%%
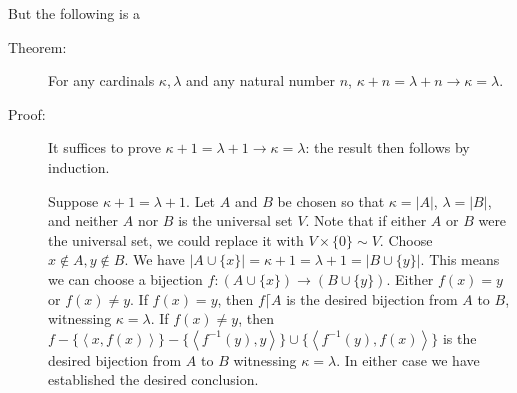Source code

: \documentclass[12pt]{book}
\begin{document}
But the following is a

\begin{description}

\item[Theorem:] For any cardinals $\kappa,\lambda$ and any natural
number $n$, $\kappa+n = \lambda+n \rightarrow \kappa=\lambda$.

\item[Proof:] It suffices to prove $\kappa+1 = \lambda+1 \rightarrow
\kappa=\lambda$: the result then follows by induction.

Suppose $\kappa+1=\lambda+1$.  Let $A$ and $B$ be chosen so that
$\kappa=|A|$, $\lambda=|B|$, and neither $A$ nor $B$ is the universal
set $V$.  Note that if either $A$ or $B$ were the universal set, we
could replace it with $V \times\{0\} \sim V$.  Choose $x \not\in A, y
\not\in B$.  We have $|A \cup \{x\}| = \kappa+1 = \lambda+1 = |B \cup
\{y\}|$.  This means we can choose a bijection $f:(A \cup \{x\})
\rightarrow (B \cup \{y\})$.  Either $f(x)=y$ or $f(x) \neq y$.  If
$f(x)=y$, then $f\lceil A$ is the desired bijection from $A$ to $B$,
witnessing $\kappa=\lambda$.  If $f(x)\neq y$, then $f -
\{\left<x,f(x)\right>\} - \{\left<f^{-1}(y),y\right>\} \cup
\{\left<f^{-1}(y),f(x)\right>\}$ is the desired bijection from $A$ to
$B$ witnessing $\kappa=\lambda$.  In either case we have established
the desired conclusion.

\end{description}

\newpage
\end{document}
%%
%%
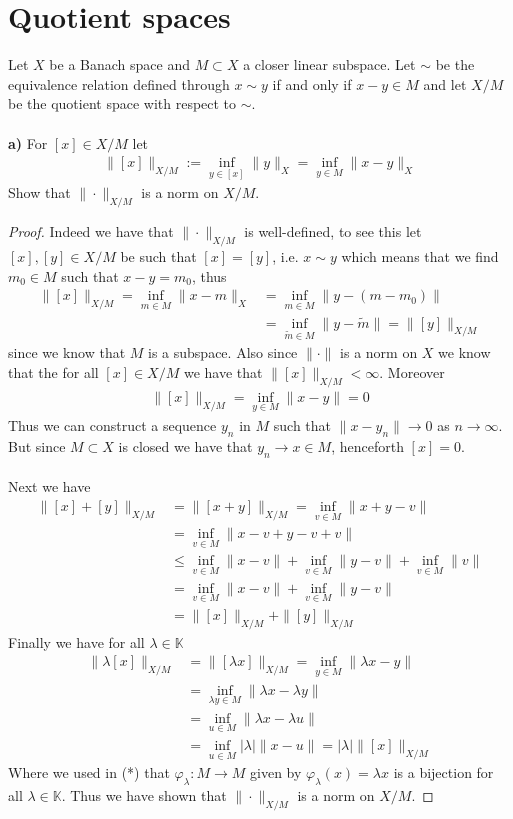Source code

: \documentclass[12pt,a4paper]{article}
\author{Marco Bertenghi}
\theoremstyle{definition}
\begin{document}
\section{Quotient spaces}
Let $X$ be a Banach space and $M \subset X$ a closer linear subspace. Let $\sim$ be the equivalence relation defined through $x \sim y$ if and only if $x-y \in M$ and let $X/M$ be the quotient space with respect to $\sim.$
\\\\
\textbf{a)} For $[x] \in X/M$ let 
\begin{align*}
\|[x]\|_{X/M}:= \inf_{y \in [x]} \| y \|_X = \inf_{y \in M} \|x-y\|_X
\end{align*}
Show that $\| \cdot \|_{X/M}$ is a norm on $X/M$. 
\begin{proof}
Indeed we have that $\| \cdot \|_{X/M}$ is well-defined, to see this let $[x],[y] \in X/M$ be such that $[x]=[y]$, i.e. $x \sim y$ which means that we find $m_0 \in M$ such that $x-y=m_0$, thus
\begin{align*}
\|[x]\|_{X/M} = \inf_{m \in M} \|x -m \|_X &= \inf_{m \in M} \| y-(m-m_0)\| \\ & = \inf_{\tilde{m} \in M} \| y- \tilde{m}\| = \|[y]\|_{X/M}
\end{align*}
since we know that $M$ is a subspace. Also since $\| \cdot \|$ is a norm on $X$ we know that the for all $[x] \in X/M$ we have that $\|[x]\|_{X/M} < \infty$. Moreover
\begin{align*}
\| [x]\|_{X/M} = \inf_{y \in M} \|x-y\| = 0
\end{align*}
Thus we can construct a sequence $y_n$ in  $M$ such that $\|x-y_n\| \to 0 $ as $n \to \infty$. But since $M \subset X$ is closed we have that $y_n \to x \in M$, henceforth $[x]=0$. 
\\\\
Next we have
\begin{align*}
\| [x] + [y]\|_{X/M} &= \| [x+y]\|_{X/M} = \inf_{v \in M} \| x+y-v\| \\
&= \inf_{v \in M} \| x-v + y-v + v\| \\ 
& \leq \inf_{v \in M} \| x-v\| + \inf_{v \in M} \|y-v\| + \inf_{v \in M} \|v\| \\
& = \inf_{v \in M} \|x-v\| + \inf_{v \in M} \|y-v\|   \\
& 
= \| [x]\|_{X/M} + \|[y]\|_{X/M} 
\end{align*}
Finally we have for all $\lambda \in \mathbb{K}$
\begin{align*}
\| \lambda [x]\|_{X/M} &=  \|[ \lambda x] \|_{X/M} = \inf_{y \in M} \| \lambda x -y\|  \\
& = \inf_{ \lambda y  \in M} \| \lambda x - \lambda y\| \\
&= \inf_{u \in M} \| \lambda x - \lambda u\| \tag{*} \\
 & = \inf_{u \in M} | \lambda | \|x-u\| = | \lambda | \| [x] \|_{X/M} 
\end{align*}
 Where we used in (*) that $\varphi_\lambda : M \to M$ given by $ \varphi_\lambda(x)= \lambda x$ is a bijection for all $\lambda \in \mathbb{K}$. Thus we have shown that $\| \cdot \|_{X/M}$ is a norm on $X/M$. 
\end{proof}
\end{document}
%%
%%
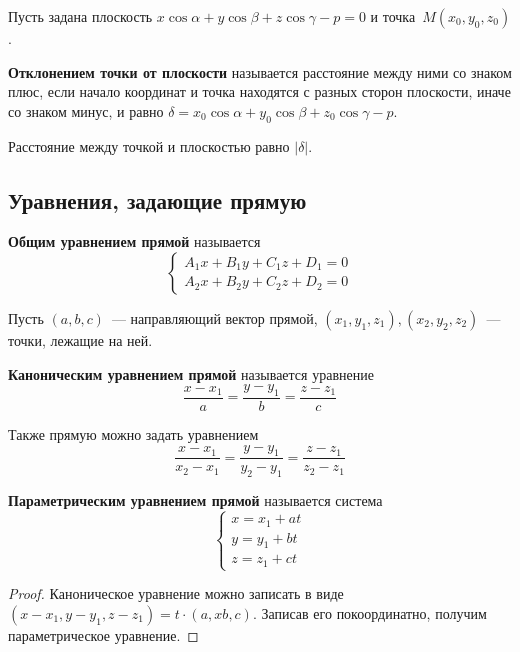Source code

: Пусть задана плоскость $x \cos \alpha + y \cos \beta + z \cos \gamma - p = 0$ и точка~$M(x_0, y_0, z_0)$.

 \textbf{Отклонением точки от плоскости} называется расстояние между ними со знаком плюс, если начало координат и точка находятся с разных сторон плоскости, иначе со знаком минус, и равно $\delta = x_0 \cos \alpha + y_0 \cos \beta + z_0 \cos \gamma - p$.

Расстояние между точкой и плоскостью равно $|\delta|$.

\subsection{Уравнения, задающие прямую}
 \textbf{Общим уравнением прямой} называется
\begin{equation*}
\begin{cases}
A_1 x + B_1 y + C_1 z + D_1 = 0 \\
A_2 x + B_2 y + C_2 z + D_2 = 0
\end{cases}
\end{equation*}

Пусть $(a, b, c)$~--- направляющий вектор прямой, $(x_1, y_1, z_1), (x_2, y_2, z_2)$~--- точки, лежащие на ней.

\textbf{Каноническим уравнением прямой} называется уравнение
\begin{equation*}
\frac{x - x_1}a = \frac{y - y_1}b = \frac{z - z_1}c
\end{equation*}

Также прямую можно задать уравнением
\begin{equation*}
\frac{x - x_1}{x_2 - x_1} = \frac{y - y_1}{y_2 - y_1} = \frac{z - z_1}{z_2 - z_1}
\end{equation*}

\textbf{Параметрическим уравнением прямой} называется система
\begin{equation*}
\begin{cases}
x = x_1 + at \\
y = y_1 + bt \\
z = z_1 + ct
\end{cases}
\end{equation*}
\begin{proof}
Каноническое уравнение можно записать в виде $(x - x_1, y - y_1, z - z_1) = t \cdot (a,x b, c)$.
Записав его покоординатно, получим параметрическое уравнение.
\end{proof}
%%
* [WORK TO BE COMPLETED] Wherever a line in the entries holds "равно", copy that line.

* [YOUR RESPONSE]
 \textbf{Отклонением точки от плоскости} называется расстояние между ними со знаком плюс, если начало координат и точка находятся с разных сторон плоскости, иначе со знаком минус, и равно $\delta = x_0 \cos \alpha + y_0 \cos \beta + z_0 \cos \gamma - p$.
Расстояние между точкой и плоскостью равно $|\delta|$.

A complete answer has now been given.